## Provided data
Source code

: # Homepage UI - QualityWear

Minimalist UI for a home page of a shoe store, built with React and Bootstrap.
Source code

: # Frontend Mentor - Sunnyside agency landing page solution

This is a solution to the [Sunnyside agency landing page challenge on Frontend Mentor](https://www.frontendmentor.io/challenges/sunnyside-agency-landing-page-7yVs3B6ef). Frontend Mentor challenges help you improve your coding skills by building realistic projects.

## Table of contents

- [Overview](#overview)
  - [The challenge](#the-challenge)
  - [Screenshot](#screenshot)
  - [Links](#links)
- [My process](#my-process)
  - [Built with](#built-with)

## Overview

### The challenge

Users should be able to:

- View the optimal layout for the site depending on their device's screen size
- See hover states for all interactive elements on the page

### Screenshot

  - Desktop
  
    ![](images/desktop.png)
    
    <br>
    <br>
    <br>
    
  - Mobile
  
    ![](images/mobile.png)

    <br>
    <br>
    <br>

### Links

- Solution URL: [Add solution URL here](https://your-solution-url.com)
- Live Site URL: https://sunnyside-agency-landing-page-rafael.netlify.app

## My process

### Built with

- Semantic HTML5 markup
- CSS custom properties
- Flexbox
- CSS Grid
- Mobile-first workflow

...

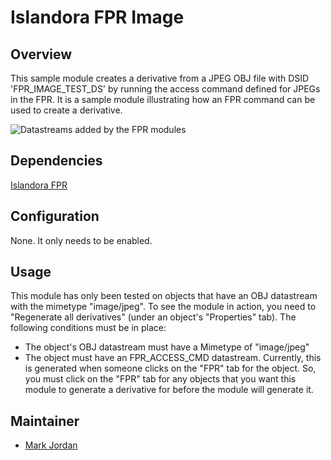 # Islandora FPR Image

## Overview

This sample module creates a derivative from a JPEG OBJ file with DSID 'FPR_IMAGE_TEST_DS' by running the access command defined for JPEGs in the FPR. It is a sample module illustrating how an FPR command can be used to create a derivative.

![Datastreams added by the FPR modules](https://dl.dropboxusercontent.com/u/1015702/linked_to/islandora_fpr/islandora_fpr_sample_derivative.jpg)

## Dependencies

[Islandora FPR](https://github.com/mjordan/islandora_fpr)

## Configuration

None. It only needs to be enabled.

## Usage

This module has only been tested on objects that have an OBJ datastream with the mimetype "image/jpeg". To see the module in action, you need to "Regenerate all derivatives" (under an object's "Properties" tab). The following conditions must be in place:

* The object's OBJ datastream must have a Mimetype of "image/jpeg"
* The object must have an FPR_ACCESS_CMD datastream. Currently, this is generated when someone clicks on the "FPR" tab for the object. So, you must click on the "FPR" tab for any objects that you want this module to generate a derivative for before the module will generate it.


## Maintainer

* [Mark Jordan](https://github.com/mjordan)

## How to complete this task
Among the lines above, which ones hold the string "objects"? Show them.

## Solution to the exercise
This module has only been tested on objects that have an OBJ datastream with the mimetype "image/jpeg". To see the module in action, you need to "Regenerate all derivatives" (under an object's "Properties" tab). The following conditions must be in place:
* The object must have an FPR_ACCESS_CMD datastream. Currently, this is generated when someone clicks on the "FPR" tab for the object. So, you must click on the "FPR" tab for any objects that you want this module to generate a derivative for before the module will generate it.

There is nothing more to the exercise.